This case demonstrates the critical arguments necessary to win probation violation charges. In these difficult economic times, it may be impossible to pay court costs, fines, and/or restitution. However, having your suspended sentence converted to real time in prison only makes things worse. Better make sure your criminal defense attorney understands the critical rules here and is willing to fight to keep you out of jail and working to support your family.

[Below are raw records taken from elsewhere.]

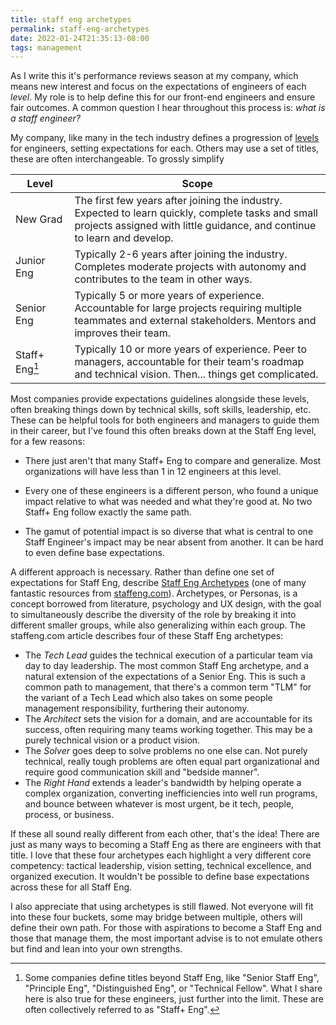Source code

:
 ```yaml
---
title: staff eng archetypes
permalink: staff-eng-archetypes
date: 2022-01-24T21:35:13-08:00
tags: management
---
```


As I write this it's performance reviews season at my company, which means new
interest and focus on the expectations of engineers of each _level_. My role is
to help define this for our front-end engineers and ensure fair outcomes. A
common question I hear throughout this process is: _what is a staff engineer?_

My company, like many in the tech industry defines a progression of [levels] for
engineers, setting expectations for each. Others may use a set of titles, these
are often interchangeable. To grossly simplify

| Level                                          | Scope                                                                                                                                                                          |
| ---------------------------------------------- | ------------------------------------------------------------------------------------------------------------------------------------------------------------------------------ |
| <span style="white-space: pre">New Grad</span> | The first few years after joining the industry. Expected to learn quickly, complete tasks and small projects assigned with little guidance, and continue to learn and develop. |
| Junior Eng                                     | Typically 2-6 years after joining the industry. Completes moderate projects with autonomy and contributes to the team in other ways.                                           |
| Senior Eng                                     | Typically 5 or more years of experience. Accountable for large projects requiring multiple teammates and external stakeholders. Mentors and improves their team.               |
| Staff+ Eng[^staff-plus]                        | Typically 10 or more years of experience. Peer to managers, accountable for their team's roadmap and technical vision. Then... things get complicated.                         |

[^staff-plus]:
    Some companies define titles beyond Staff Eng, like "Senior Staff Eng",
    "Principle Eng", "Distinguished Eng", or "Technical Fellow". What I share
    here is also true for these engineers, just further into the limit. These
    are often collectively referred to as "Staff+ Eng".

Most companies provide expectations guidelines alongside these levels, often
breaking things down by technical skills, soft skills, leadership, etc. These
can be helpful tools for both engineers and managers to guide them in their
career, but I've found this often breaks down at the Staff Eng level, for a few
reasons:

- There just aren't that many Staff+ Eng to compare and generalize. Most
  organizations will have less than 1 in 12 engineers at this level.

- Every one of these engineers is a different person, who found a unique impact
  relative to what was needed and what they're good at. No two Staff+ Eng follow
  exactly the same path.

- The gamut of potential impact is so diverse that what is central to one Staff
  Engineer's impact may be near absent from another. It can be hard to even
  define base expectations.

A different approach is necessary. Rather than define one set of expectations
for Staff Eng, describe [Staff Eng Archetypes] (one of many fantastic resources
from [staffeng.com](https://staffeng.com/)). Archetypes, or Personas, is a
concept borrowed from literature, psychology and UX design, with the goal to
simultaneously describe the diversity of the role by breaking it into different
smaller groups, while also generalizing within each group. The staffeng.com
article describes four of these Staff Eng archetypes:

- The _Tech Lead_ guides the technical execution of a particular team via day to
  day leadership. The most common Staff Eng archetype, and a natural extension
  of the expectations of a Senior Eng. This is such a common path to management,
  that there's a common term "TLM" for the variant of a Tech Lead which also
  takes on some people management responsibility, furthering their autonomy.
- The _Architect_ sets the vision for a domain, and are accountable for its
  success, often requiring many teams working together. This may be a purely
  technical vision or a product vision.
- The _Solver_ goes deep to solve problems no one else can. Not purely
  technical, really tough problems are often equal part organizational and
  require good communication skill and "bedside manner".
- The _Right Hand_ extends a leader's bandwidth by helping operate a complex
  organization, converting inefficiencies into well run programs, and bounce
  between whatever is most urgent, be it tech, people, process, or business.

If these all sound really different from each other, that's the idea! There are
just as many ways to becoming a Staff Eng as there are engineers with that
title. I love that these four archetypes each highlight a very different core
competency: tactical leadership, vision setting, technical excellence, and
organized execution. It wouldn't be possible to define base expectations across
these for all Staff Eng.

I also appreciate that using archetypes is still flawed. Not everyone will fit
into these four buckets, some may bridge between multiple, others will define
their own path. For those with aspirations to become a Staff Eng and those that
manage them, the most important advise is to not emulate others but find and
lean into your own strengths.

[levels]: https://www.levels.fyi/
[staff eng archetypes]: https://staffeng.com/guides/staff-archetypes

At Reeves, Aiken & Hightower LLP, our attorneys have over 70 years of combined trial experience in both civil and criminal courts.  We are available by mobile phone in the evenings, on weekends, and even holidays. Our lawyers are licensed in both South Carolina and North Carolina and are effective criminal trial attorneys.  We are not afraid to go to Court and often do. Tyler Burns is a former 16th Circuit (York County) prosecutor, and Art Aiken is a accomplished criminal attorney who has tried virtually every type of criminal case in both state and federal courts. And, Bea Hightower is a former Richland County public defender in Columbia. We welcome an opportunity to sit down and personally review your case. Compare our attorneys’ credentials and experience to any other law firm. Then call us for a private consultation. www.rjrlaw.com

In The Court of Appeals

The State, Respondent,


Phillip Coker, Appellant.

Appeal From Orangeburg County
Edgar W. Dickson, Circuit Court Judge

Opinion No. 4945
Heard January 25, 2012 – Filed February 22, 2012


Appellate Defender Elizabeth A. Franklin-Best and Assistant Appellate Defender Breen Stevens, both of Columbia, for Appellant.

John Benjamin Aplin, of Columbia, for Respondent.

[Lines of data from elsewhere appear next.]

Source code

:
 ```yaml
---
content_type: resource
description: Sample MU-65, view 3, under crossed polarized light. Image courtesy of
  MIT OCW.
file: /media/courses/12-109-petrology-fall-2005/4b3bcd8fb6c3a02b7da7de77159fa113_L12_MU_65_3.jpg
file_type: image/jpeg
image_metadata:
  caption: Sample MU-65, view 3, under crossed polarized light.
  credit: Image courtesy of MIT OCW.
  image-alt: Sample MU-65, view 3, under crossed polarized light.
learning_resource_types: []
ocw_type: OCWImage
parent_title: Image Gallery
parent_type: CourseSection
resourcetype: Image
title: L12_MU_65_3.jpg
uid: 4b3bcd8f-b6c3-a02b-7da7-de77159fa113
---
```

FEW, C.J.: The circuit court revoked Phillip Coker’s probation based solely on the failure to pay money and imposed a portion of the prison sentence originally suspended.  Coker appeals arguing the circuit court failed to make the necessary findings of fact as to whether the violation was willful.  We agree and reverse.

In Bearden v. Georgia, 461 U.S. 660, 672 (1983), the Supreme Court of the United States held that a court may not revoke probation solely on the basis of the failure to pay money unless the court makes certain findings of fact regarding the willfulness of the failure to pay.  In Barlet v. State, 288 S.C. 481, 343 S.E.2d 620 (1986), our supreme court stated: “Probation may not be revokedsolely on the ground the probationer failed to pay fines or to make restitution.  The judge must determine on the record that the probationer failed to make a bona fide effort to pay.”  288 S.C. at 483, 343 S.E.2d at 622 (citing Bearden, 461 U.S. at 672).

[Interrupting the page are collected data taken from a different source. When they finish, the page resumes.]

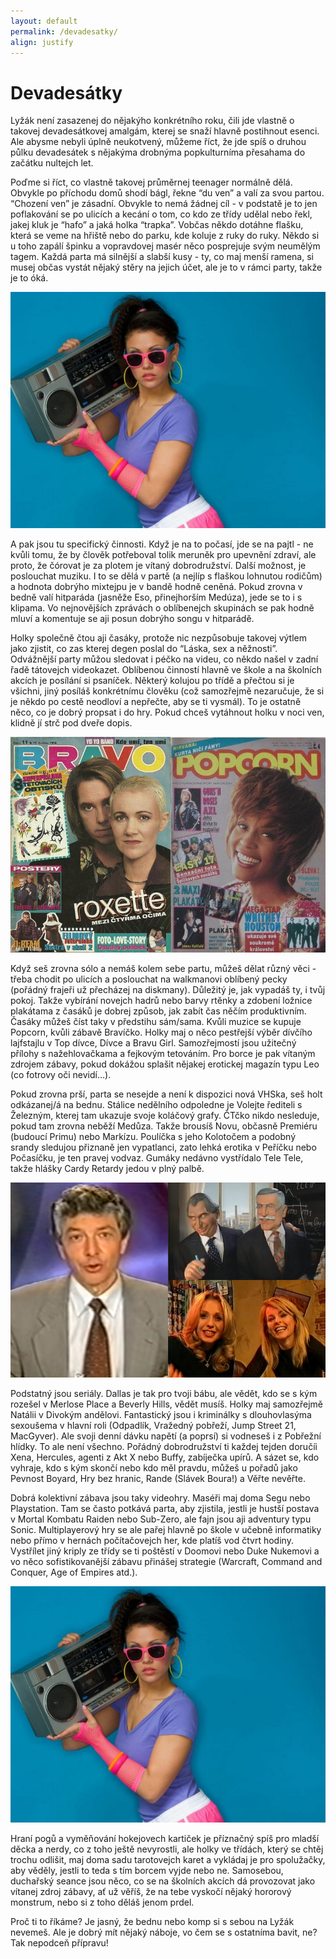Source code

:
 ```yaml
---
layout: default
permalink: /devadesatky/
align: justify
---
```

# Devadesátky

Lyžák není zasazenej do nějakýho konkrétního roku, čili jde vlastně o takovej devadesátkovej amalgám, kterej se snaží hlavně postihnout esenci. Ale abysme nebyli úplně neukotvený, můžeme říct, že jde spíš o druhou půlku devadesátek s nějakýma drobnýma popkulturníma přesahama do začátku nultejch let. 

Poďme si říct, co vlastně takovej průměrnej teenager normálně dělá. Obvykle po příchodu domů shodí bágl, řekne “du ven” a valí za svou partou. “Chození ven” je zásadní. Obvykle to nemá žádnej cíl - v podstatě je to jen poflakování se po ulicích a kecání o tom, co kdo ze třídy udělal nebo řekl, jakej kluk je “hafo” a jaká holka “trapka”. Vobčas někdo dotáhne flašku, která se veme na hřiště nebo do parku, kde koluje z ruky do ruky. Někdo si u toho zapálí špinku a vopravdovej masér něco posprejuje svým neumělým tagem. Každá parta má silnější a slabší kusy - ty, co maj menší ramena, si musej občas vystát nějaký stěry na jejich účet, ale je to v rámci party, takže je to óká.

<div class="devadesatky--image__wrapper">
    <img class="img-responsive devadesatky--image" src="/assets/img/nineties/mixtape.jpg" alt="Mixtape">
</div>

A pak jsou tu specifický činnosti. Když je na to počasí, jde se na pajtl - ne kvůli tomu, že by člověk potřeboval tolik meruněk pro upevnění zdraví, ale proto, že čórovat je za plotem je vítaný dobrodružství. Další možnost, je poslouchat muziku. I to se dělá v partě (a nejlíp s flaškou lohnutou rodičům) a hodnota dobrýho mixtejpu je v bandě hodně ceněná. Pokud zrovna v bedně valí hitparáda (jasněže Eso, přinejhorším Medúza), jede se to i s klipama. Vo nejnovějších zprávách o oblíbenejch skupinách se pak hodně mluví a komentuje se aji posun dobrýho songu v hitparádě.

Holky společně čtou aji časáky, protože nic nezpůsobuje takovej výtlem jako zjistit, co zas kterej degen poslal do “Láska, sex a něžnosti”. Odvážnější party můžou sledovat i péčko na videu, co někdo našel v zadní řadě tátovejch videokazet. Oblíbenou činností hlavně ve škole a na školních akcích je posílání si psaníček. Některý kolujou po třídě a přečtou si je všichni, jiný posíláš konkrétnímu člověku (což samozřejmě nezaručuje, že si je někdo po cestě neodloví a nepřečte, aby se ti vysmál). To je ostatně něco, co je dobrý propsat i do hry. Pokud chceš vytáhnout holku v noci ven, klidně jí strč pod dveře dopis.

<div class="devadesatky--image__wrapper">
    <img class="img-responsive devadesatky--image" src="/assets/img/nineties/bravo.jpg" alt="Bravo Popcorn">
</div>

Když seš zrovna sólo a nemáš kolem sebe partu, můžeš dělat různý věci - třeba chodit po ulicích a poslouchat na walkmanovi oblíbený pecky (pořádný frajeři už přecházej na diskmany). Důležitý je, jak vypadáš ty, i tvůj pokoj. Takže vybírání novejch hadrů nebo barvy rtěnky a zdobení ložnice plakátama z časáků je dobrej způsob, jak zabít čas něčím produktivním. Časáky můžeš číst taky v předstihu sám/sama. Kvůli muzice se kupuje Popcorn, kvůli zábavě Bravíčko. Holky maj o něco pestřejší výběr dívčího lajfstajlu v Top dívce, Dívce a Bravu Girl. Samozřejmostí jsou užitečný přílohy s nažehlovačkama a fejkovým tetováním. Pro borce je pak vítaným zdrojem zábavy, pokud dokážou splašit nějakej erotickej magazín typu Leo (co fotrovy oči nevidí…).

Pokud zrovna prší, parta se nesejde a není k dispozici nová VHSka, seš holt odkázanej/á na bednu. Stálice nedělního odpoledne je Volejte řediteli s Železným, kterej tam ukazuje svoje koláčový grafy. ČTčko nikdo nesleduje, pokud tam zrovna neběží Medůza. Takže brousíš Novu, občasně Premiéru (budoucí Primu) nebo Markízu. Poulíčka s jeho Kolotočem a podobný srandy sledujou přiznaně jen vypatlanci, zato lehká erotika v Peříčku nebo Počasíčku, je ten pravej vodvaz. Gumáky nedávno vystřídalo Tele Tele, takže hlášky Cardy Retardy jedou v plný palbě.

<div class="devadesatky--image__wrapper">
    <img class="img-responsive devadesatky--image" src="/assets/img/nineties/volejte_eso.jpg" alt="Volejte Eso">
</div>

Podstatný jsou seriály. Dallas je tak pro tvoji bábu, ale vědět, kdo se s kým rozešel v Merlose Place a Beverly Hills, vědět musíš. Holky maj samozřejmě Natálii v Divokým andělovi. Fantastický jsou i kriminálky s dlouhovlasýma sexoušema v hlavní roli (Odpadlík, Vražedný pobřeží, Jump Street 21, MacGyver). Ale svoji denní dávku napětí (a poprsí) si vodneseš i z Pobřežní hlídky. To ale není všechno. Pořádný dobrodružství ti každej tejden doručíi Xena, Hercules, agenti z Akt X nebo Buffy, zabíječka upírů. A sázet se, kdo vyhraje, kdo s kým skončí nebo kdo měl pravdu, můžeš u pořadů jako Pevnost Boyard, Hry bez hranic, Rande (Slávek Boura!) a Věřte nevěřte. 

Dobrá kolektivní zábava jsou taky videohry. Maséři maj doma Segu nebo Playstation. Tam se často potkává parta, aby zjistila, jestli je hustší postava v Mortal Kombatu Raiden nebo Sub-Zero, ale fajn jsou aji adventury typu Sonic. Multiplayerový hry se ale pařej hlavně po škole v učebně informatiky nebo přímo v hernách počítačovejch her, kde platíš vod čtvrt hodiny. Vystřílet jiný kriply ze třídy se ti poštěstí v Doomovi nebo Duke Nukemovi a vo něco sofistikovanější zábavu přinášej strategie (Warcraft, Command and Conquer, Age of Empires atd.). 

<div class="devadesatky--image__wrapper">
    <img class="img-responsive devadesatky--image" src="/assets/img/nineties/mixtape.jpg" alt="Beverly Hills">
</div>

Hraní pogů a vyměňování hokejovech kartiček je příznačný spíš pro mladší děcka a nerdy, co z toho ještě nevyrostli, ale holky ve třídách, který se chtěj trochu odlišit, maj doma sadu tarotovejch karet a vykládaj je pro spolužačky, aby věděly, jestli to teda s tím borcem vyjde nebo ne. Samosebou, duchařský seance jsou něco, co se na školních akcích dá provozovat jako vítanej zdroj zábavy, ať už věříš, že na tebe vyskočí nějaký hororový monstrum, nebo si z toho děláš jenom prdel.

Proč ti to říkáme? Je jasný, že bednu nebo komp si s sebou na Lyžák nevemeš. Ale je dobrý mít nějaký náboje, vo čem se s ostatníma bavit, ne? Tak nepodceň přípravu!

In State v. Spare, 374 S.C. 264, 647 S.E.2d 706 (Ct. App. 2007), we provided the trial bench a roadmap for making the findings required under Bearden and Barlet.  We held the circuit court may not revoke probation solely on the basis of a failure to pay money unless the record reflects the court made the following findings:

(1) “[T]he State has presented sufficient evidence to establish that a probationer has violated the conditions of his probation.”  374 S.C. at 268, 647 S.E.2d at 708 (internal quotation marks omitted).

(2)   “[T]he probationer made a willful choice not to pay” in that the probationer had the funds to pay and chose not to do so or lacked the funds to pay and did not make a bona fide effort to acquire the funds.  374 S.C. at 268-69, 268 n.2, 647 S.E.2d at 708-09, 708 n.2 (internal quotation marks omitted).

(3)  “[I]f the court finds the probationer ‘could not pay despite sufficient bona fide efforts to acquire the resources to do so,'” the court may not imprison the probationer unless it also finds that “‘alternate measures are not adequate to meet the State’s interests in punishment and deterrence.'”  374 S.C. at 268 n.2, 270, 647 S.E.2d at 708 n.2, 709 (quotingBearden, 461 U.S. at 672, 673).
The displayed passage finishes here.